[Saved data entries]

---

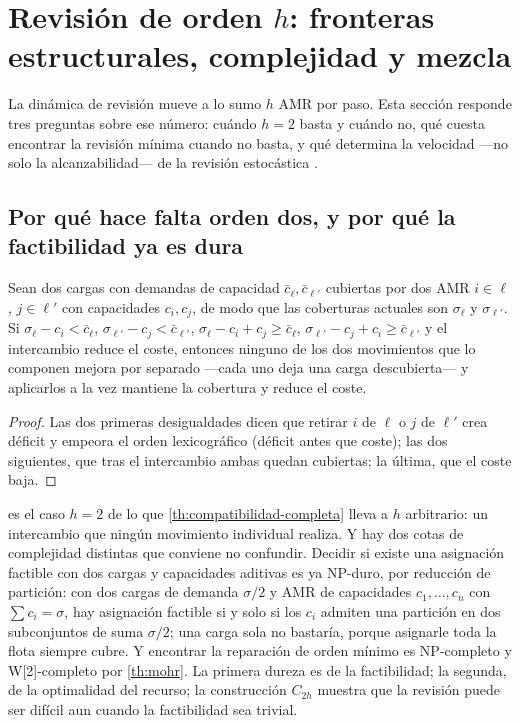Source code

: \section{Revisión de orden $h$: fronteras estructurales, complejidad y mezcla}
\label{sec:cfrd}

La dinámica de revisión mueve a lo sumo $h$ AMR por paso. Esta sección
responde tres preguntas sobre ese número: cuándo $h=2$ basta y cuándo no,
qué cuesta encontrar la revisión mínima cuando no basta, y qué determina la
velocidad —no solo la alcanzabilidad— de la revisión estocástica
\cite{mayorga2026compendio}.

\subsection{Por qué hace falta orden dos, y por qué la factibilidad ya es dura}

\begin{lema}
\label{le:barrera-unilateral}
Sean dos cargas con demandas de capacidad $\bar c_\ell,\bar c_{\ell'}$
cubiertas por dos AMR $i\in\ell$, $j\in\ell'$ con capacidades $c_i,c_j$, de
modo que las coberturas actuales son $\sigma_\ell$ y $\sigma_{\ell'}$. Si
$\sigma_\ell-c_i<\bar c_\ell$, $\sigma_{\ell'}-c_j<\bar c_{\ell'}$,
$\sigma_\ell-c_i+c_j\ge\bar c_\ell$, $\sigma_{\ell'}-c_j+c_i\ge\bar c_{\ell'}$
y el intercambio reduce el coste, entonces ninguno de los dos movimientos que
lo componen mejora por separado —cada uno deja una carga descubierta— y
aplicarlos a la vez mantiene la cobertura y reduce el coste.
\end{lema}

\begin{proof}
Las dos primeras desigualdades dicen que retirar $i$ de $\ell$ o $j$ de
$\ell'$ crea déficit y empeora el orden lexicográfico (déficit antes que
coste); las dos siguientes, que tras el intercambio ambas quedan cubiertas;
la última, que el coste baja.
\end{proof}

\begin{observacion}
\label{obs:escalera-ordenes}
 es el caso $h=2$ de lo que
\cref{th:compatibilidad-completa} lleva a $h$ arbitrario: un intercambio que
ningún movimiento individual realiza. Y hay dos cotas de complejidad
distintas que conviene no confundir. Decidir si existe una asignación
factible con dos cargas y capacidades aditivas es ya NP-duro, por reducción
de partición: con dos cargas de demanda $\sigma/2$ y AMR de capacidades
$c_1,\dots,c_n$ con $\sum c_i=\sigma$, hay asignación factible si y solo si
los $c_i$ admiten una partición en dos subconjuntos de suma $\sigma/2$; una
carga sola no bastaría, porque asignarle toda la flota siempre cubre. Y
encontrar la reparación de orden mínimo es NP-completo y W[2]-completo por
\cref{th:mohr}. La primera dureza es de la factibilidad; la segunda, de la
optimalidad del recurso; la construcción $C_{2h}$ muestra que la revisión
puede ser difícil aun cuando la factibilidad sea trivial.
\end{observacion}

---

## Problem statement
Beginning with the line that contains "segunda, de la" and ending with the last line of the data above, return those lines exactly and nothing else.

## Answer below
\cref{th:mohr}. La primera dureza es de la factibilidad; la segunda, de la
optimalidad del recurso; la construcción $C_{2h}$ muestra que la revisión
puede ser difícil aun cuando la factibilidad sea trivial.
\end{observacion}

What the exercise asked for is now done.